Eine ähnliche Funktion dürften die Millionen Araber haben, die jetzt hierher kommen. Sie erzählen ihren Freunden und Verwandten daheim, wie das Leben auch sein kann, wie man ohne Bestechung eine Urkunde bekommt, was eine freie Presse ausmacht, wie gut die ärztliche Versorgung ist und wie wenig der Ungläubige dem Bild entspricht, das man sich gern von ihm macht. Auch wie ein toleranter Islam aussieht oder eine entgiftete Männlichkeit wird sich rumsprechen, auch wenn das zunächst nicht allen von ihnen gefallen wird. Zugleich werden die Daheimgebliebenen mit politischen Informationen versorgt, auch mit Geld, ganz dezentral und organisch.
Letztlich ist die Befürchtung fast obskur, dass die Flüchtlinge unsere Kultur islamisieren. Viel wahrscheinlicher ist doch, dass auf diese graswurzelhafte Art der arabische Raum humanisiert, entgiftet und auf lange Sicht politisch verändert wird.

Unglücklicherweise sind wir aber zu dumm diese gigantische Chance zu erkennen.
Glauben, daß die eine Million Flüchtlinge die 80 Millionen Deutschen islamisieren, statt daß wir darauf vertrauen 80 Millionen Deutsche könnten eine Million Flüchtlinge demokratisieren.
Unser Denken, unsere Presse ist bereits bachmannisiert und verseehofert, wenn wir nur die Gefahren des Einflusses der wenigen auf uns viele sehen und die Chancen des Einflusses der vielen auf die wenigen gar nicht erst in Betracht ziehen.

Nein, es scheint, daß Europa dem Da’esh den Gefallen tun wollte, sich in Antiislamismus hineinziehen zu lassen und damit das beste Rekrutierungsprogramm für den Da’esh bilden.
So wie auch die 2001 und 2003 vom Westen angezettelten Kriege hervorragende Rekrutierungsprogramme für Osama bin Laden waren.
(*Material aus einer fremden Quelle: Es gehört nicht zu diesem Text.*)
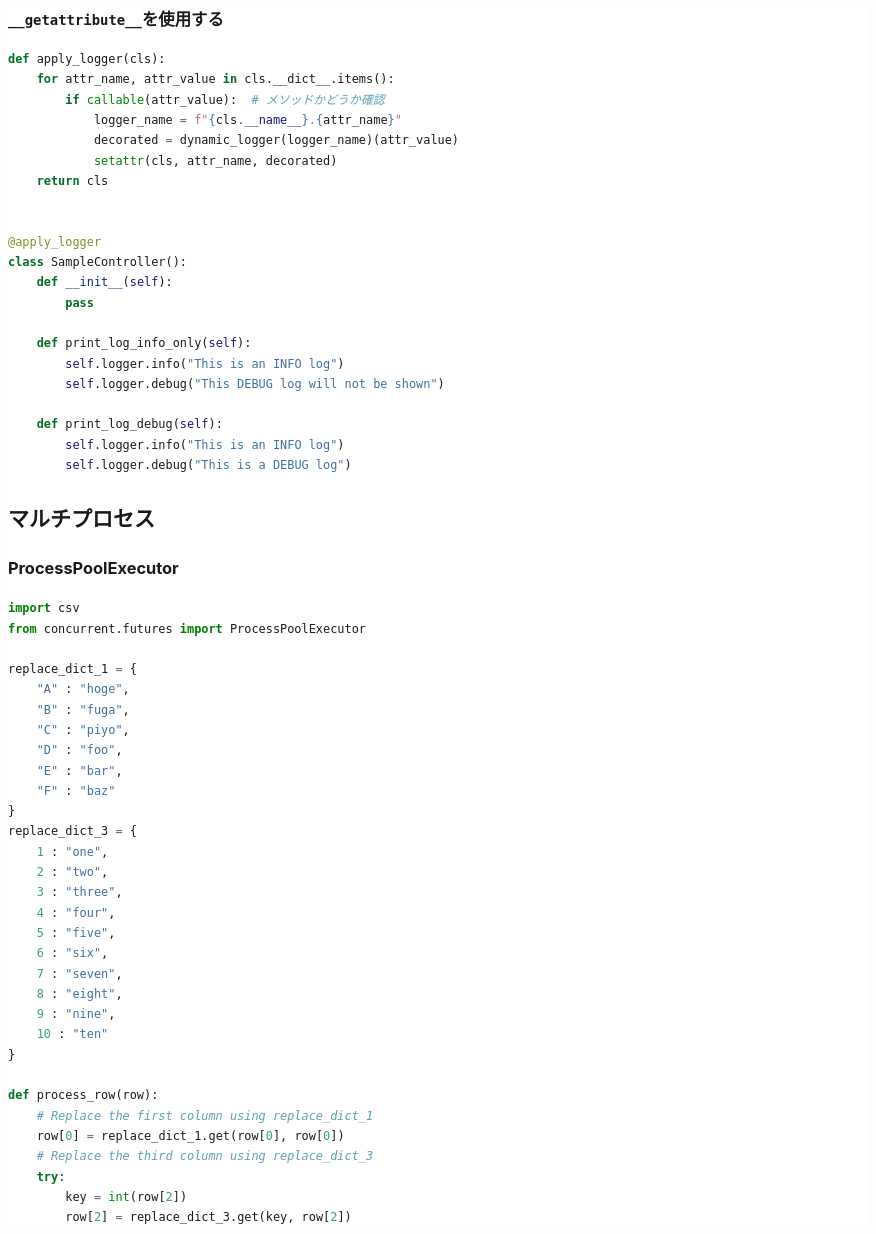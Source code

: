 ### `__getattribute__`を使用する

``` python
def apply_logger(cls):
    for attr_name, attr_value in cls.__dict__.items():
        if callable(attr_value):  # メソッドかどうか確認
            logger_name = f"{cls.__name__}.{attr_name}"
            decorated = dynamic_logger(logger_name)(attr_value)
            setattr(cls, attr_name, decorated)
    return cls


@apply_logger
class SampleController():
    def __init__(self):
        pass

    def print_log_info_only(self):
        self.logger.info("This is an INFO log")
        self.logger.debug("This DEBUG log will not be shown")

    def print_log_debug(self):
        self.logger.info("This is an INFO log")
        self.logger.debug("This is a DEBUG log")

```

## マルチプロセス

### ProcessPoolExecutor

``` python
import csv
from concurrent.futures import ProcessPoolExecutor

replace_dict_1 = {
    "A" : "hoge",
    "B" : "fuga",
    "C" : "piyo",
    "D" : "foo",
    "E" : "bar",
    "F" : "baz"
}
replace_dict_3 = {
    1 : "one",
    2 : "two",
    3 : "three",
    4 : "four",
    5 : "five",
    6 : "six",
    7 : "seven",
    8 : "eight",
    9 : "nine",
    10 : "ten"
}

def process_row(row):
    # Replace the first column using replace_dict_1
    row[0] = replace_dict_1.get(row[0], row[0])
    # Replace the third column using replace_dict_3
    try:
        key = int(row[2])
        row[2] = replace_dict_3.get(key, row[2])
```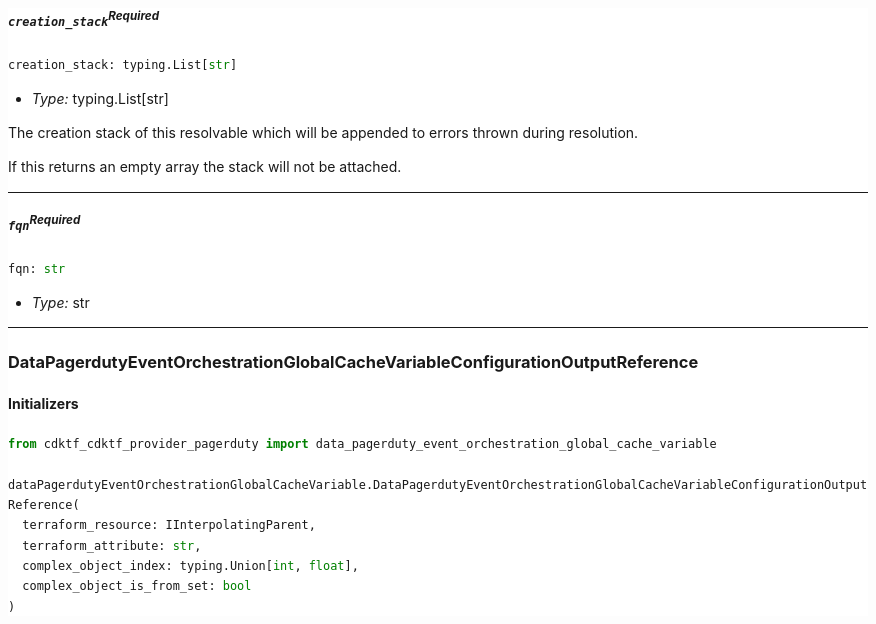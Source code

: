 
##### `creation_stack`<sup>Required</sup> <a name="creation_stack" id="@cdktf/provider-pagerduty.dataPagerdutyEventOrchestrationGlobalCacheVariable.DataPagerdutyEventOrchestrationGlobalCacheVariableConfigurationList.property.creationStack"></a>

```python
creation_stack: typing.List[str]
```

- *Type:* typing.List[str]

The creation stack of this resolvable which will be appended to errors thrown during resolution.

If this returns an empty array the stack will not be attached.

---

##### `fqn`<sup>Required</sup> <a name="fqn" id="@cdktf/provider-pagerduty.dataPagerdutyEventOrchestrationGlobalCacheVariable.DataPagerdutyEventOrchestrationGlobalCacheVariableConfigurationList.property.fqn"></a>

```python
fqn: str
```

- *Type:* str

---


### DataPagerdutyEventOrchestrationGlobalCacheVariableConfigurationOutputReference <a name="DataPagerdutyEventOrchestrationGlobalCacheVariableConfigurationOutputReference" id="@cdktf/provider-pagerduty.dataPagerdutyEventOrchestrationGlobalCacheVariable.DataPagerdutyEventOrchestrationGlobalCacheVariableConfigurationOutputReference"></a>

#### Initializers <a name="Initializers" id="@cdktf/provider-pagerduty.dataPagerdutyEventOrchestrationGlobalCacheVariable.DataPagerdutyEventOrchestrationGlobalCacheVariableConfigurationOutputReference.Initializer"></a>

```python
from cdktf_cdktf_provider_pagerduty import data_pagerduty_event_orchestration_global_cache_variable

dataPagerdutyEventOrchestrationGlobalCacheVariable.DataPagerdutyEventOrchestrationGlobalCacheVariableConfigurationOutputReference(
  terraform_resource: IInterpolatingParent,
  terraform_attribute: str,
  complex_object_index: typing.Union[int, float],
  complex_object_is_from_set: bool
)
```
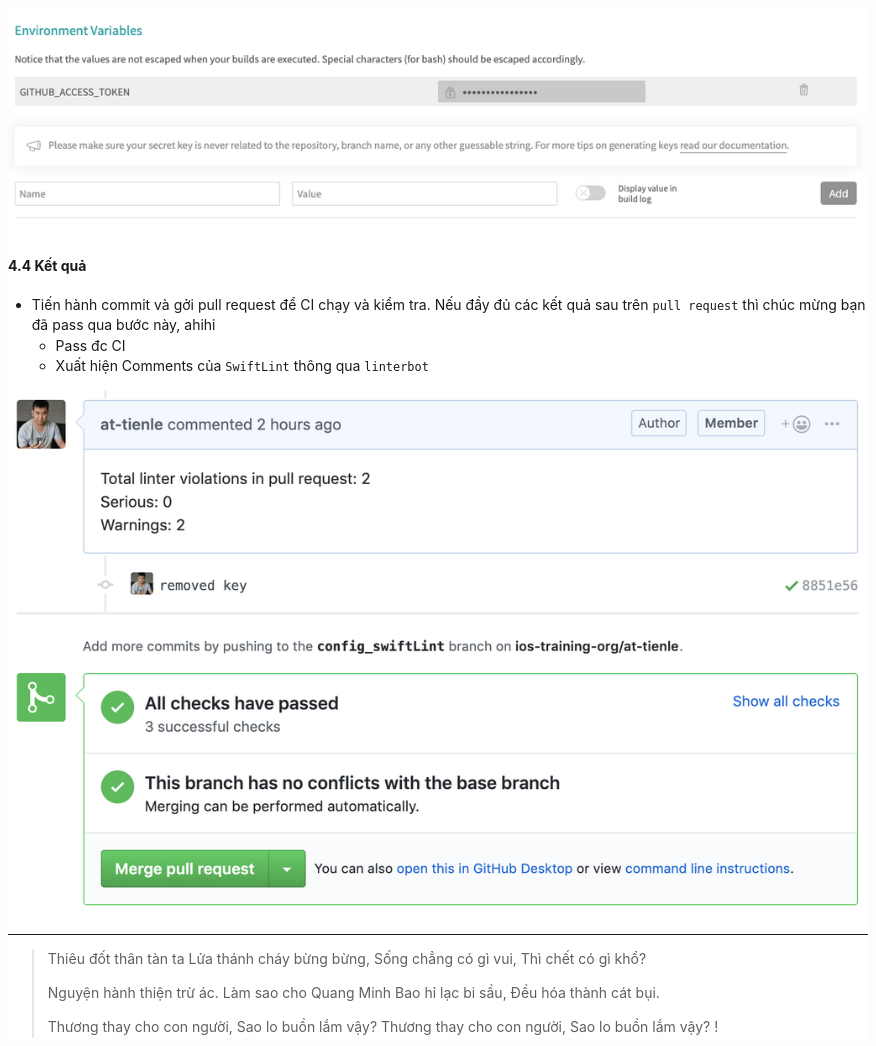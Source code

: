   ![script_swiftlint_xcode](./images/2.png)

#### 4.4 Kết quả

* Tiến hành commit và gởi pull request để CI chạy và kiểm tra. Nếu đầy đủ các kết quả sau trên `pull request` thì chúc mừng bạn đã pass qua bước này, ahihi
  * Pass đc CI
  * Xuất hiện Comments của `SwiftLint` thông qua `linterbot` 

![script_swiftlint_xcode](./images/3.png)

---

> Thiêu đốt thân tàn ta
>  Lửa thánh cháy bừng bừng,
>  Sống chẳng có gì vui,
>  Thì chết có gì khổ?
>
> Nguyện hành thiện trừ ác.
>  Làm sao cho Quang Minh
>  Bao hỉ lạc bi sầu,
>  Đều hóa thành cát bụi.
>
> Thương thay cho con người,
>  Sao lo buồn lắm vậy?
>  Thương thay cho con người,
>  Sao lo buồn lắm vậy? !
Statt „dem Islam“ unsere guten Seiten zu zeigen, bestätigen wir Vorurteile.
In der mehrheit der westlichen Länder, die ohnehin keine muslimischen Flüchtlinge aufnehmen wollen ist das sowieso das Signal.
Auch die Grenzabschottungen der EU, die Flüchtlinge zum myriadenfachen Tod auf dem Mittelmeer zwingen, bestätigen antidemokratische Vorurteile.
Und selbst in den zweieinhalb Ländern der EU, die etwas großzügiger agierten, zeigen sich die Christen/Demokraten/Kufrs/Westler von ihrer ekelhaften Seite.

In diesem Jahr kam es bis jetzt bereits zu 747 Angriffen auf Flüchtlingsheime – mehr als dreimal so viel wie im gesamten Vorjahr. Dass sich die wenigen ermittelten Täter häufig nur wegen Brandstiftung und nicht wegen versuchten Mordes verantworten müssen, sei ein fatales Signal.